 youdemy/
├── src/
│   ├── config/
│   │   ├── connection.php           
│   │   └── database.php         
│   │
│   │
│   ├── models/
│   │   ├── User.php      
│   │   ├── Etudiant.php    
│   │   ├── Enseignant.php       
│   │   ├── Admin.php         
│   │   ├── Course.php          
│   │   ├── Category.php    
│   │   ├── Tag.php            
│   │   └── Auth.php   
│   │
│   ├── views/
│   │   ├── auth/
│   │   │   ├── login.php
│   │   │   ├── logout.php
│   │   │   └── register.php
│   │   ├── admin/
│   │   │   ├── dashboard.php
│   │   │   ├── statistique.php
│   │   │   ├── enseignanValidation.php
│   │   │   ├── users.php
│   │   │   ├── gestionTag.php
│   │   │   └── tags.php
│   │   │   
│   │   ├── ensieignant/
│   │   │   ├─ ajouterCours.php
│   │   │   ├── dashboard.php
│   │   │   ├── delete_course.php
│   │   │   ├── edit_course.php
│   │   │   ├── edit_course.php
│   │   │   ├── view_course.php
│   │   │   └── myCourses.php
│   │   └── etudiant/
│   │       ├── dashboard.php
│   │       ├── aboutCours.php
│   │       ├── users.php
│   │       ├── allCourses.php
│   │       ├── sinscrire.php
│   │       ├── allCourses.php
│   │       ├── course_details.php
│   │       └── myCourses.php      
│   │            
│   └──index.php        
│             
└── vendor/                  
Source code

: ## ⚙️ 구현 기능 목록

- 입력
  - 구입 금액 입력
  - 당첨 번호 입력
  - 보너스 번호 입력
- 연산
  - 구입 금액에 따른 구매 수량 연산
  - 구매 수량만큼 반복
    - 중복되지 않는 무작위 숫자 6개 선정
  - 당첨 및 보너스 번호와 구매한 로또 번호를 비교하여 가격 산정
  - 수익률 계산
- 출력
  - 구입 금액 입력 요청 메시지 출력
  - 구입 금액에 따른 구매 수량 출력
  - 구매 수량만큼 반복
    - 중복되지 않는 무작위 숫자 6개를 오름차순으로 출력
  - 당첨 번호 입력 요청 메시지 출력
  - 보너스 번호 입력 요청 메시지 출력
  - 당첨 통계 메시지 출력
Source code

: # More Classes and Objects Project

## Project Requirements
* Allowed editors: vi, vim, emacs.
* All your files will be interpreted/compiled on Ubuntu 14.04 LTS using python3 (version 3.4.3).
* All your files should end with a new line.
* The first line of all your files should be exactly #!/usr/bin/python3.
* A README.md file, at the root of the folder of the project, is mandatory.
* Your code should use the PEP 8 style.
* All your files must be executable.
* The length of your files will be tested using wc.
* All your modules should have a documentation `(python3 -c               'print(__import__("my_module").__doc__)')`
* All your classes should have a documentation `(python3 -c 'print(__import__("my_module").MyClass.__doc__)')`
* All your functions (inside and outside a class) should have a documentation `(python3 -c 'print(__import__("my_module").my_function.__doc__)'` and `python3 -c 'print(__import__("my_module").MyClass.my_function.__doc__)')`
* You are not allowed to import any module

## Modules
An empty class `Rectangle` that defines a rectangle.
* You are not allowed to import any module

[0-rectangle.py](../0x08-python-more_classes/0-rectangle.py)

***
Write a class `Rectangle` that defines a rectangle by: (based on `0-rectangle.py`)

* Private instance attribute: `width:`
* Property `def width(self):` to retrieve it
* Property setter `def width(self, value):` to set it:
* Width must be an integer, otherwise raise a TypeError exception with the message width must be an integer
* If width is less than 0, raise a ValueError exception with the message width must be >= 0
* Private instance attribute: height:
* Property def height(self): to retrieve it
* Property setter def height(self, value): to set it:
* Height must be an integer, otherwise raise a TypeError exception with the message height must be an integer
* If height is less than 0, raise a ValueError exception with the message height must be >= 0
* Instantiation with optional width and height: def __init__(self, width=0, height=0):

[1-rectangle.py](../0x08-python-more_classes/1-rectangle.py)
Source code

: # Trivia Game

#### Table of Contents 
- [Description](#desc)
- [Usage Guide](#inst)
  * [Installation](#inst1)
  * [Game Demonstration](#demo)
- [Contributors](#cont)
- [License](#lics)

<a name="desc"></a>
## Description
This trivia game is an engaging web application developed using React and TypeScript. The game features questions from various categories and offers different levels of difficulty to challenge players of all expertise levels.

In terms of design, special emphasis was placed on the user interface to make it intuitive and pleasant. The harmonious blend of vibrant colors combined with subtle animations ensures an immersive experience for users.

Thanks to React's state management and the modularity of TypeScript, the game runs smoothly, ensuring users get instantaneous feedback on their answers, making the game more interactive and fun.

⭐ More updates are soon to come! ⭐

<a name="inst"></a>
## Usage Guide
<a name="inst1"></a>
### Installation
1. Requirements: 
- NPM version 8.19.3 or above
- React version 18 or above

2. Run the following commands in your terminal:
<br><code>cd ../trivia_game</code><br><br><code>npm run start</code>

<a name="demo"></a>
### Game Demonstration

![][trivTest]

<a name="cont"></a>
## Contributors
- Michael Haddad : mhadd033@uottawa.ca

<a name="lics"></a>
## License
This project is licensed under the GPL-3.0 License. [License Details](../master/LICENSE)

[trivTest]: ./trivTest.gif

### [Exercise aim]
Copy out all of the records shown above exactly.

### [Solution for this exercise]
 youdemy/
├── src/
│   ├── config/
│   │   ├── connection.php           
│   │   └── database.php         
│   │
│   │
│   ├── models/
│   │   ├── User.php      
│   │   ├── Etudiant.php    
│   │   ├── Enseignant.php       
│   │   ├── Admin.php         
│   │   ├── Course.php          
│   │   ├── Category.php    
│   │   ├── Tag.php            
│   │   └── Auth.php   
│   │
│   ├── views/
│   │   ├── auth/
│   │   │   ├── login.php
│   │   │   ├── logout.php
│   │   │   └── register.php
│   │   ├── admin/
│   │   │   ├── dashboard.php
│   │   │   ├── statistique.php
│   │   │   ├── enseignanValidation.php
│   │   │   ├── users.php
│   │   │   ├── gestionTag.php
│   │   │   └── tags.php
│   │   │   
│   │   ├── ensieignant/
│   │   │   ├─ ajouterCours.php
│   │   │   ├── dashboard.php
│   │   │   ├── delete_course.php
│   │   │   ├── edit_course.php
│   │   │   ├── edit_course.php
│   │   │   ├── view_course.php
│   │   │   └── myCourses.php
│   │   └── etudiant/
│   │       ├── dashboard.php
│   │       ├── aboutCours.php
│   │       ├── users.php
│   │       ├── allCourses.php
│   │       ├── sinscrire.php
│   │       ├── allCourses.php
│   │       ├── course_details.php
│   │       └── myCourses.php      
│   │            
│   └──index.php        
│             
└── vendor/                  
Source code

: ## ⚙️ 구현 기능 목록

- 입력
  - 구입 금액 입력
  - 당첨 번호 입력
  - 보너스 번호 입력
- 연산
  - 구입 금액에 따른 구매 수량 연산
  - 구매 수량만큼 반복
    - 중복되지 않는 무작위 숫자 6개 선정
  - 당첨 및 보너스 번호와 구매한 로또 번호를 비교하여 가격 산정
  - 수익률 계산
- 출력
  - 구입 금액 입력 요청 메시지 출력
  - 구입 금액에 따른 구매 수량 출력
  - 구매 수량만큼 반복
    - 중복되지 않는 무작위 숫자 6개를 오름차순으로 출력
  - 당첨 번호 입력 요청 메시지 출력
  - 보너스 번호 입력 요청 메시지 출력
  - 당첨 통계 메시지 출력
Source code

: # More Classes and Objects Project

## Project Requirements
* Allowed editors: vi, vim, emacs.
* All your files will be interpreted/compiled on Ubuntu 14.04 LTS using python3 (version 3.4.3).
* All your files should end with a new line.
* The first line of all your files should be exactly #!/usr/bin/python3.
* A README.md file, at the root of the folder of the project, is mandatory.
* Your code should use the PEP 8 style.
* All your files must be executable.
* The length of your files will be tested using wc.
* All your modules should have a documentation `(python3 -c               'print(__import__("my_module").__doc__)')`
* All your classes should have a documentation `(python3 -c 'print(__import__("my_module").MyClass.__doc__)')`
* All your functions (inside and outside a class) should have a documentation `(python3 -c 'print(__import__("my_module").my_function.__doc__)'` and `python3 -c 'print(__import__("my_module").MyClass.my_function.__doc__)')`
* You are not allowed to import any module

## Modules
An empty class `Rectangle` that defines a rectangle.
* You are not allowed to import any module

[0-rectangle.py](../0x08-python-more_classes/0-rectangle.py)

***
Write a class `Rectangle` that defines a rectangle by: (based on `0-rectangle.py`)

* Private instance attribute: `width:`
* Property `def width(self):` to retrieve it
* Property setter `def width(self, value):` to set it:
* Width must be an integer, otherwise raise a TypeError exception with the message width must be an integer
* If width is less than 0, raise a ValueError exception with the message width must be >= 0
* Private instance attribute: height:
* Property def height(self): to retrieve it
* Property setter def height(self, value): to set it:
* Height must be an integer, otherwise raise a TypeError exception with the message height must be an integer
* If height is less than 0, raise a ValueError exception with the message height must be >= 0
* Instantiation with optional width and height: def __init__(self, width=0, height=0):

[1-rectangle.py](../0x08-python-more_classes/1-rectangle.py)
Source code

: # Trivia Game

#### Table of Contents 
- [Description](#desc)
- [Usage Guide](#inst)
  * [Installation](#inst1)
  * [Game Demonstration](#demo)
- [Contributors](#cont)
- [License](#lics)

<a name="desc"></a>
## Description
This trivia game is an engaging web application developed using React and TypeScript. The game features questions from various categories and offers different levels of difficulty to challenge players of all expertise levels.

In terms of design, special emphasis was placed on the user interface to make it intuitive and pleasant. The harmonious blend of vibrant colors combined with subtle animations ensures an immersive experience for users.

Thanks to React's state management and the modularity of TypeScript, the game runs smoothly, ensuring users get instantaneous feedback on their answers, making the game more interactive and fun.

⭐ More updates are soon to come! ⭐

<a name="inst"></a>
## Usage Guide
<a name="inst1"></a>
### Installation
1. Requirements: 
- NPM version 8.19.3 or above
- React version 18 or above

2. Run the following commands in your terminal:
<br><code>cd ../trivia_game</code><br><br><code>npm run start</code>

<a name="demo"></a>
### Game Demonstration

![][trivTest]

<a name="cont"></a>
## Contributors
- Michael Haddad : mhadd033@uottawa.ca

<a name="lics"></a>
## License
This project is licensed under the GPL-3.0 License. [License Details](../master/LICENSE)

[trivTest]: ./trivTest.gif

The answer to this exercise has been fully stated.